INSTRUCTIONS TO FOLLOW -
Say how many of the lines below include the word "Long", and write nothing else.

------------------------------------

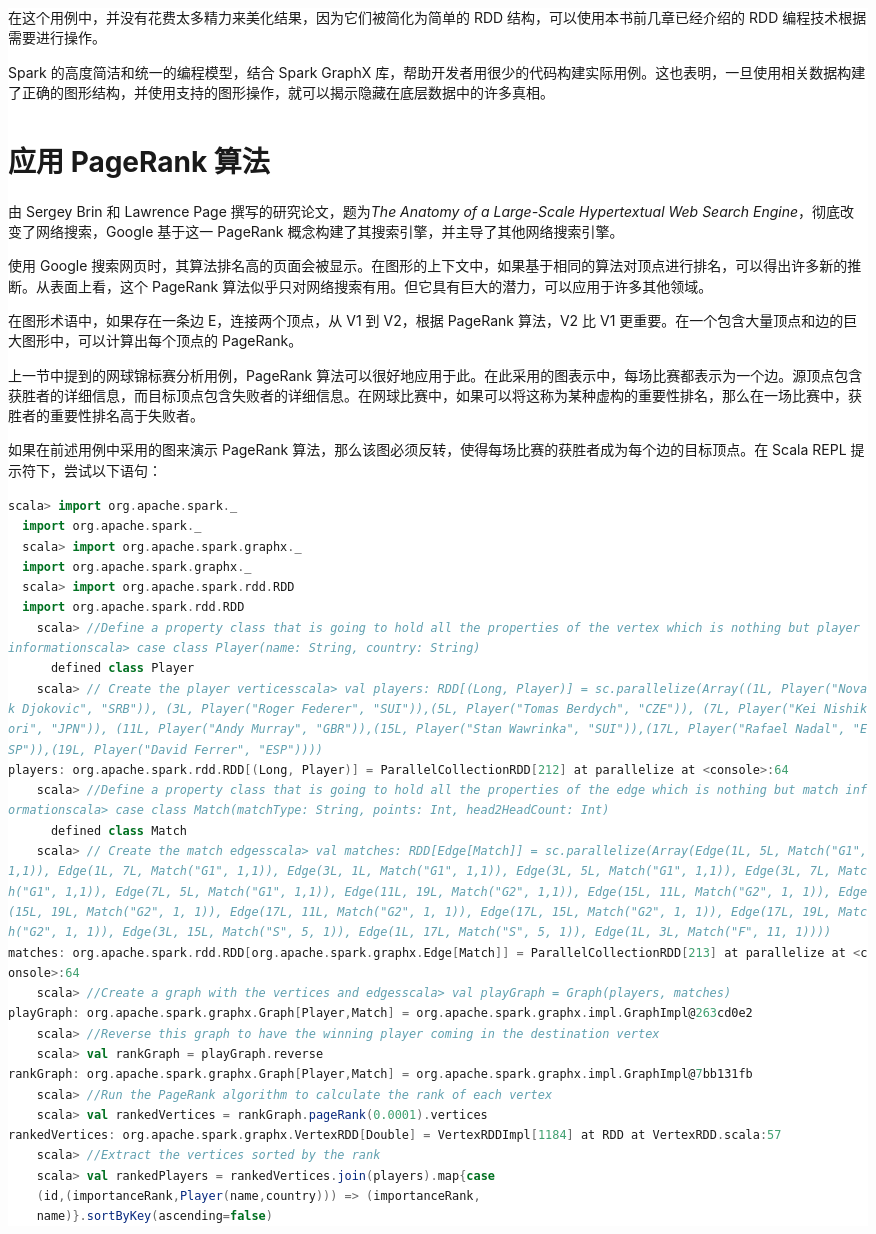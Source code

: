 在这个用例中，并没有花费太多精力来美化结果，因为它们被简化为简单的 RDD 结构，可以使用本书前几章已经介绍的 RDD 编程技术根据需要进行操作。

Spark 的高度简洁和统一的编程模型，结合 Spark GraphX 库，帮助开发者用很少的代码构建实际用例。这也表明，一旦使用相关数据构建了正确的图形结构，并使用支持的图形操作，就可以揭示隐藏在底层数据中的许多真相。

# 应用 PageRank 算法

由 Sergey Brin 和 Lawrence Page 撰写的研究论文，题为*The Anatomy of a Large-Scale Hypertextual Web Search Engine*，彻底改变了网络搜索，Google 基于这一 PageRank 概念构建了其搜索引擎，并主导了其他网络搜索引擎。

使用 Google 搜索网页时，其算法排名高的页面会被显示。在图形的上下文中，如果基于相同的算法对顶点进行排名，可以得出许多新的推断。从表面上看，这个 PageRank 算法似乎只对网络搜索有用。但它具有巨大的潜力，可以应用于许多其他领域。

在图形术语中，如果存在一条边 E，连接两个顶点，从 V1 到 V2，根据 PageRank 算法，V2 比 V1 更重要。在一个包含大量顶点和边的巨大图形中，可以计算出每个顶点的 PageRank。

上一节中提到的网球锦标赛分析用例，PageRank 算法可以很好地应用于此。在此采用的图表示中，每场比赛都表示为一个边。源顶点包含获胜者的详细信息，而目标顶点包含失败者的详细信息。在网球比赛中，如果可以将这称为某种虚构的重要性排名，那么在一场比赛中，获胜者的重要性排名高于失败者。

如果在前述用例中采用的图来演示 PageRank 算法，那么该图必须反转，使得每场比赛的获胜者成为每个边的目标顶点。在 Scala REPL 提示符下，尝试以下语句：

```scala
scala> import org.apache.spark._
  import org.apache.spark._ 
  scala> import org.apache.spark.graphx._
  import org.apache.spark.graphx._    
  scala> import org.apache.spark.rdd.RDD
  import org.apache.spark.rdd.RDD
    scala> //Define a property class that is going to hold all the properties of the vertex which is nothing but player informationscala> case class Player(name: String, country: String)
      defined class Player
    scala> // Create the player verticesscala> val players: RDD[(Long, Player)] = sc.parallelize(Array((1L, Player("Novak Djokovic", "SRB")), (3L, Player("Roger Federer", "SUI")),(5L, Player("Tomas Berdych", "CZE")), (7L, Player("Kei Nishikori", "JPN")), (11L, Player("Andy Murray", "GBR")),(15L, Player("Stan Wawrinka", "SUI")),(17L, Player("Rafael Nadal", "ESP")),(19L, Player("David Ferrer", "ESP"))))
players: org.apache.spark.rdd.RDD[(Long, Player)] = ParallelCollectionRDD[212] at parallelize at <console>:64
    scala> //Define a property class that is going to hold all the properties of the edge which is nothing but match informationscala> case class Match(matchType: String, points: Int, head2HeadCount: Int)
      defined class Match
    scala> // Create the match edgesscala> val matches: RDD[Edge[Match]] = sc.parallelize(Array(Edge(1L, 5L, Match("G1", 1,1)), Edge(1L, 7L, Match("G1", 1,1)), Edge(3L, 1L, Match("G1", 1,1)), Edge(3L, 5L, Match("G1", 1,1)), Edge(3L, 7L, Match("G1", 1,1)), Edge(7L, 5L, Match("G1", 1,1)), Edge(11L, 19L, Match("G2", 1,1)), Edge(15L, 11L, Match("G2", 1, 1)), Edge(15L, 19L, Match("G2", 1, 1)), Edge(17L, 11L, Match("G2", 1, 1)), Edge(17L, 15L, Match("G2", 1, 1)), Edge(17L, 19L, Match("G2", 1, 1)), Edge(3L, 15L, Match("S", 5, 1)), Edge(1L, 17L, Match("S", 5, 1)), Edge(1L, 3L, Match("F", 11, 1))))
matches: org.apache.spark.rdd.RDD[org.apache.spark.graphx.Edge[Match]] = ParallelCollectionRDD[213] at parallelize at <console>:64
    scala> //Create a graph with the vertices and edgesscala> val playGraph = Graph(players, matches)
playGraph: org.apache.spark.graphx.Graph[Player,Match] = org.apache.spark.graphx.impl.GraphImpl@263cd0e2
    scala> //Reverse this graph to have the winning player coming in the destination vertex
	scala> val rankGraph = playGraph.reverse
rankGraph: org.apache.spark.graphx.Graph[Player,Match] = org.apache.spark.graphx.impl.GraphImpl@7bb131fb
    scala> //Run the PageRank algorithm to calculate the rank of each vertex
	scala> val rankedVertices = rankGraph.pageRank(0.0001).vertices
rankedVertices: org.apache.spark.graphx.VertexRDD[Double] = VertexRDDImpl[1184] at RDD at VertexRDD.scala:57
    scala> //Extract the vertices sorted by the rank
	scala> val rankedPlayers = rankedVertices.join(players).map{case 
	(id,(importanceRank,Player(name,country))) => (importanceRank,
	name)}.sortByKey(ascending=false)

```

------------------------------------

REPLY TO THE EXERCISE -
2